Your task:
Read the records below and report each line in which "Integration" occurs.
Top of Exercise material
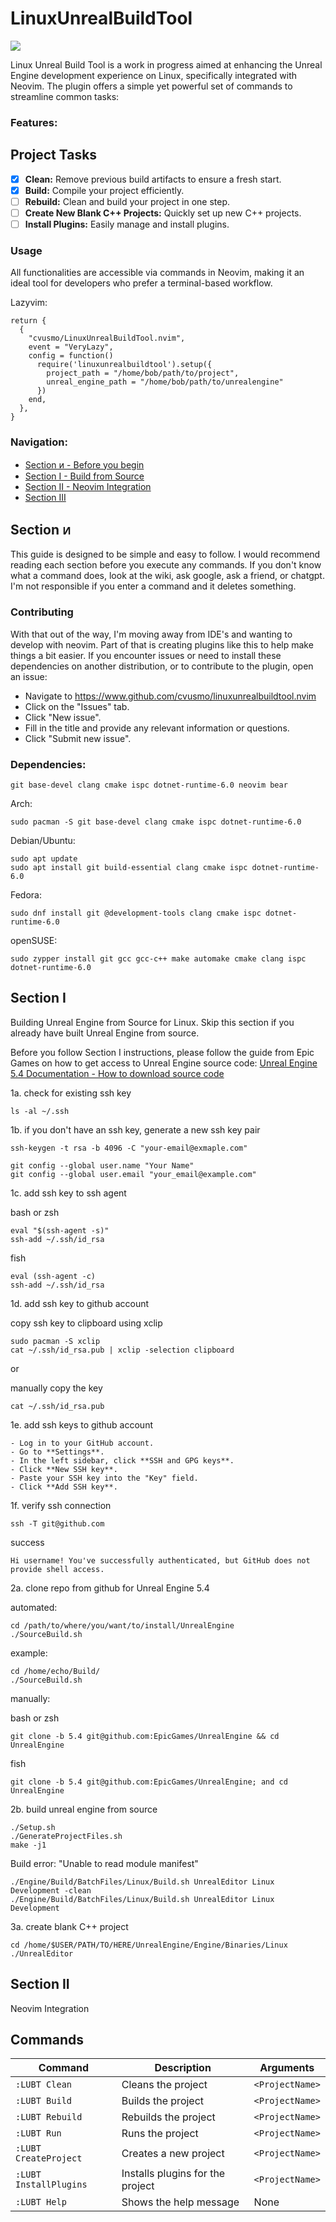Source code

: # LinuxUnrealBuildTool

<a href="https://dotfyle.com/plugins/cvusmo/LinuxUnrealBuildTool.nvim">
	<img src="https://dotfyle.com/plugins/cvusmo/LinuxUnrealBuildTool.nvim/shield?style=flat" />
</a>

Linux Unreal Build Tool is a work in progress aimed at enhancing the Unreal Engine development experience on Linux, specifically integrated with Neovim. The plugin offers a simple yet powerful set of commands to streamline common tasks:

### Features:

## Project Tasks

- [x] **Clean:** Remove previous build artifacts to ensure a fresh start.
- [x] **Build:** Compile your project efficiently.
- [ ] **Rebuild:** Clean and build your project in one step.
- [ ] **Create New Blank C++ Projects:** Quickly set up new C++ projects.
- [ ] **Install Plugins:** Easily manage and install plugins.
### Usage

All functionalities are accessible via commands in Neovim, making it an ideal tool for developers who prefer a terminal-based workflow.

Lazyvim:
```
return {
  {
    "cvusmo/LinuxUnrealBuildTool.nvim",
    event = "VeryLazy",
    config = function()
      require('linuxunrealbuildtool').setup({
        project_path = "/home/bob/path/to/project",
        unreal_engine_path = "/home/bob/path/to/unrealengine"
      })
    end,
  },
}
```

### Navigation:

- [Section ᴎ - Before you begin](#section-ᴎ)
- [Section I - Build from Source](#section-i)
- [Section II - Neovim Integration](#section-ii)
- [Section III](#section-iii)

## Section ᴎ 

This guide is designed to be simple and easy to follow. I would recommend reading each section before you execute any commands. If you don't know what a command does, look at the wiki, ask google, ask a friend, or chatgpt. I'm not responsible if you enter a command and it deletes something. 

### Contributing

With that out of the way, I'm moving away from IDE's and wanting to develop with neovim. Part of that is creating plugins like this to help make things a bit easier. If you encounter issues or need to install these dependencies on another distribution, or to contribute to the plugin, open an issue:

- Navigate to https://www.github.com/cvusmo/linuxunrealbuildtool.nvim
- Click on the "Issues" tab.
- Click "New issue".
- Fill in the title and provide any relevant information or questions.
- Click "Submit new issue".

### Dependencies:

```
git base-devel clang cmake ispc dotnet-runtime-6.0 neovim bear
```

Arch:
```
sudo pacman -S git base-devel clang cmake ispc dotnet-runtime-6.0 
```

Debian/Ubuntu:
```
sudo apt update
sudo apt install git build-essential clang cmake ispc dotnet-runtime-6.0
```

Fedora:
```
sudo dnf install git @development-tools clang cmake ispc dotnet-runtime-6.0
```

openSUSE:
```
sudo zypper install git gcc gcc-c++ make automake cmake clang ispc dotnet-runtime-6.0
```

## Section I 
Building Unreal Engine from Source for Linux. 
Skip this section if you already have built Unreal Engine from source.

Before you follow Section I instructions, please follow the guide from Epic Games on how to get access to Unreal Engine source code:
[Unreal Engine 5.4 Documentation - How to download source code](https://dev.epicgames.com/documentation/en-us/unreal-engine/downloading-unreal-engine-source-code?application_version=5.4)

1a. check for existing ssh key
```
ls -al ~/.ssh
```

1b. if you don't have an ssh key, generate a new ssh key pair
```
ssh-keygen -t rsa -b 4096 -C "your-email@exmaple.com"
```

```
git config --global user.name "Your Name"
git config --global user.email "your_email@example.com"
```

1c. add ssh key to ssh agent

bash or zsh
```
eval "$(ssh-agent -s)"
ssh-add ~/.ssh/id_rsa
```

fish
```
eval (ssh-agent -c)
ssh-add ~/.ssh/id_rsa
```

1d. add ssh key to github account

copy ssh key to clipboard using xclip
```
sudo pacman -S xclip
cat ~/.ssh/id_rsa.pub | xclip -selection clipboard
```

or

manually copy the key

```
cat ~/.ssh/id_rsa.pub
```

1e. add ssh keys to github account

```
- Log in to your GitHub account.
- Go to **Settings**.
- In the left sidebar, click **SSH and GPG keys**.
- Click **New SSH key**.
- Paste your SSH key into the "Key" field.
- Click **Add SSH key**.
```

1f. verify ssh connection

```
ssh -T git@github.com
```

success 
```
Hi username! You've successfully authenticated, but GitHub does not provide shell access.
```

2a. clone repo from github for Unreal Engine 5.4

automated:

```
cd /path/to/where/you/want/to/install/UnrealEngine
./SourceBuild.sh
```

example:
```
cd /home/echo/Build/
./SourceBuild.sh
```

manually:

bash or zsh
```
git clone -b 5.4 git@github.com:EpicGames/UnrealEngine && cd UnrealEngine
```

fish
```
git clone -b 5.4 git@github.com:EpicGames/UnrealEngine; and cd UnrealEngine
```

2b. build unreal engine from source

```
./Setup.sh
./GenerateProjectFiles.sh
make -j1
```

Build error: "Unable to read module manifest" 
```
./Engine/Build/BatchFiles/Linux/Build.sh UnrealEditor Linux Development -clean
./Engine/Build/BatchFiles/Linux/Build.sh UnrealEditor Linux Development
```

3a. create blank C++ project

```
cd /home/$USER/PATH/TO/HERE/UnrealEngine/Engine/Binaries/Linux
./UnrealEditor
```
## Section II 
Neovim Integration

## Commands

| Command                | Description                      | Arguments       |
| ---------------------- | -------------------------------- | --------------- |
| `:LUBT Clean`          | Cleans the project               | `<ProjectName>` |
| `:LUBT Build`          | Builds the project               | `<ProjectName>` |
| `:LUBT Rebuild`        | Rebuilds the project             | `<ProjectName>` |
| `:LUBT Run`            | Runs the project                 | `<ProjectName>` |
| `:LUBT CreateProject`  | Creates a new project            | `<ProjectName>` |
| `:LUBT InstallPlugins` | Installs plugins for the project | `<ProjectName>` |
| `:LUBT Help`           | Shows the help message           | None            |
Bottom of Exercise material
Result for this task:
- [Section II - Neovim Integration](#section-ii)
Neovim Integration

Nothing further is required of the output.